Man, can I tell you what thousands of educational acronyms, vocabulary, and processes are. What I cannot tell you is when I need the Lupron delivered. Or if I want it delivered to my house or work or the Dr.’s office. Or if the Dr.’s office has approved delivery to them instead of me.  Or what a “Sharps Container” is. Or if this is the injection that needs to be refrigerated upon delivery. Or if I can make it to my locker and back to grab my wallet while this woman puts me on hold in case I need to pay during this phone call. (Yeah, you read that right – “locker”…I have no office I can lock, no draw on a desk or filing cabinet with a lock. So I have to use one of the lockers (like the ones the kids have) to have somewhere safe for my purse with all it’s temptations for sticky fingers – wallet, phone, kindle, meds… Much like infertility, there is often dignity missing in the life of a teacher.)

Well, I can tell you the answers to those things now, but during that phone call, I felt very overwhelmed and stupid. I apologized to the woman that I was having such a hard time answering questions that only required a “yes” or a “no” because it was my first time with this kind of protocol. (If you are curious, it is Follistim that needs to be refrigerated, not Lupron. I’ll cross that delivery bridge when I get there in a couple of weeks.)

It’s my first time with a protocol at all, actually, which scares me in itself. We have entered a level of infertility that I never thought we’d experience and treatments I never thought would apply to us. Whenever I read or saw things about someone giving their wife a fertility injection in the ass cheek or things like IVF, I would think, “Well, it’s going to be difficult for us, but at least we won’t have to go that far.”  But we have. We’re injecting. And what if this doesn’t work either? What’s next? Are we going to have to go all the way to IVF? It terrifies me, to be quite honest. 
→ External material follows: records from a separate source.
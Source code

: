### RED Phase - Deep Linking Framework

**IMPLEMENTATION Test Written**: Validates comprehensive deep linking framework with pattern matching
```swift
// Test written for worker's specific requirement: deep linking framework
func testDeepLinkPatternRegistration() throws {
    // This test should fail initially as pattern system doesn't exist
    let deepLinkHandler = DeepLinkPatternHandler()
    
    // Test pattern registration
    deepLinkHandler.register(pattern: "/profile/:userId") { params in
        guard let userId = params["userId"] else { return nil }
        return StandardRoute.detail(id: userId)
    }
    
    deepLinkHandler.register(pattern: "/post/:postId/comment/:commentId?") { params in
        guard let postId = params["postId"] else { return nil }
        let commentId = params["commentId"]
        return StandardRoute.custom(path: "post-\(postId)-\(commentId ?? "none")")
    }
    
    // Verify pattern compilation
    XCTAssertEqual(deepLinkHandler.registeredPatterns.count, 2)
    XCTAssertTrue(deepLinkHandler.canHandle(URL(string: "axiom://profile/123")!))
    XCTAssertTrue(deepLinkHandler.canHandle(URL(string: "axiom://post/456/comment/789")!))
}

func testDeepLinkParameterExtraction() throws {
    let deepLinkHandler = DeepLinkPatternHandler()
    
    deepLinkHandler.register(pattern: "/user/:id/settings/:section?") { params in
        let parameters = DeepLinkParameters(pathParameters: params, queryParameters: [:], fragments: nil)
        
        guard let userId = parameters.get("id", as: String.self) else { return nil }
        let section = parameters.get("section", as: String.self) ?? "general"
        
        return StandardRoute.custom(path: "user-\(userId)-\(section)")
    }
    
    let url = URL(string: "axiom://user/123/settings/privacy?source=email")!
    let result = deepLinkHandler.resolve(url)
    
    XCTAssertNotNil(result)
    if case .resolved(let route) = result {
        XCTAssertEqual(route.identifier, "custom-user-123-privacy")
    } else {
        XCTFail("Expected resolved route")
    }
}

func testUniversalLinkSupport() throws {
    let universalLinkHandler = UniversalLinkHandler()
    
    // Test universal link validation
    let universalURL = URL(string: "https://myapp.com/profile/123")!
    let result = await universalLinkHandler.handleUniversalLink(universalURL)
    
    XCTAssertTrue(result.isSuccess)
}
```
Well, I DEFINITELY made the right decision to stay home today. I only got out of bed about 45 minutes later than normal, but 45 minutes can feel like hours when you’re as tired as I always seem to be. I was feeling so pumped taking my leisurely shower, shaving my legs – Hubby will be beside himself tonight! – and dancing around under the water to upbeat music blasting away.
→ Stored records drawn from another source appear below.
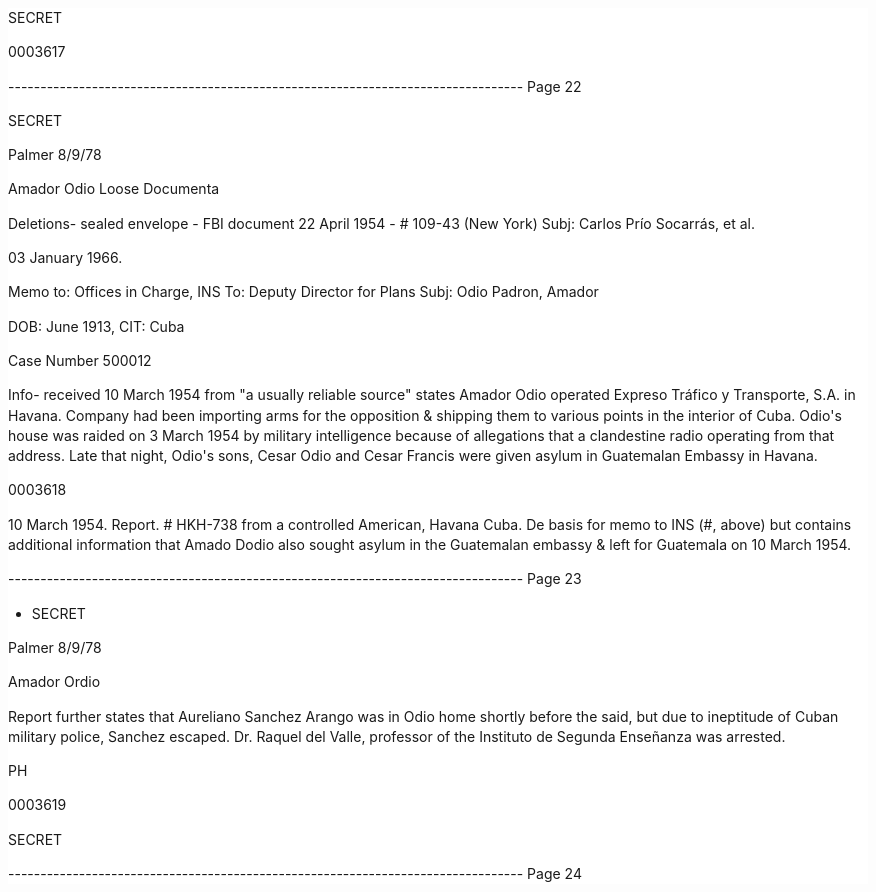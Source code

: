 SECRET

0003617


-------------------------------------------------------------------------------- Page 22

SECRET

Palmer
8/9/78

Amador Odio
Loose Documenta

Deletions- sealed envelope - FBI document
22 April 1954 - # 109-43 (New York) Subj: Carlos Prío Socarrás, et al.

03 January 1966.

Memo to: Offices in Charge, INS
To: Deputy Director for Plans
Subj: Odio Padron, Amador

DOB: June 1913, CIT: Cuba

Case Number 500012

Info- received 10 March 1954 from "a usually reliable source" states Amador Odio operated Expreso Tráfico y Transporte, S.A. in Havana. Company had been importing arms for the opposition & shipping them to various points in the interior of Cuba. Odio's house was raided on 3 March 1954 by military intelligence because of allegations that a clandestine radio operating from that address. Late that night, Odio's sons, Cesar Odio and Cesar Francis were given asylum in Guatemalan Embassy in Havana.

0003618

10 March 1954. Report. # HKH-738 from a controlled American, Havana Cuba. De basis for memo to INS (#, above) but contains additional information that Amado Dodio also sought asylum in the Guatemalan embassy & left for Guatemala on 10 March 1954.


-------------------------------------------------------------------------------- Page 23

* SECRET

Palmer
8/9/78

Amador Ordio

Report further states that Aureliano Sanchez Arango was in Odio home shortly before the said, but due to ineptitude of Cuban military police, Sanchez escaped. Dr. Raquel del Valle, professor of the Instituto de Segunda Enseñanza was arrested.

PH

0003619

SECRET


-------------------------------------------------------------------------------- Page 24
When I got out of the shower, I checked the front door, and sure enough – there it was. Giant box. I panicked a little at how hot the box felt after sitting in the sun, but was relieved to find cool packs on the inside of the package. I felt a mixture of curiosity and anxiety opening the box. I’ve place the items in the bathroom, now, and intend to fully ignore them until Tuesday.

I’m not feeling super down or anything, but now that the meds have arrived, I definitely don’t feel bouncy like I did this morning. Mostly I feel nauseous. Nervous about their impending presence in my life and my practice session this afternoon.

Shit just got real.

4 thoughts on “Shit Just Got Real.

  1. Just want to let you know I feel you on all this. As a fellow teacher, I am attempting currently to come in late to school and get coverage from coworkers, but it isn’t more than a half hour late. I can’t blow through all my sick and personal days! It is so freaking hard as a teacher to go through all this. So I totally understand. As for the rest of what you said, I get that too. Never in a million years did I think I would be at this point, about to start my first ivf cycle (also using follistim and lupron!) good luck to you!

  2. The first time I gave Hubby his hMG injection, we were in a motel room, and I freaked out because the instructions said “for subQ injection only.” We only had inch and a half needles. But I love our pharmacy. I called them in a panic, and they assured me I had everything I needed and IM injections were just fine. Needles are scary, but you’ll get through this!

  3. I hope that you will settle into your new routine with some amount of ease. Technically Lupron doesn’t need to be refrigerated but it should be kept cool though I keep my in the fridge.

    I know this next stage is overwhelming right now but soon you will be a pro at it, and if it gets you closer to your goal then so much the better.

    Lastly, the what ifs and what happens whens will be the death of you, try to be kind to yourself, take it one day at a time and one hurdle at a time.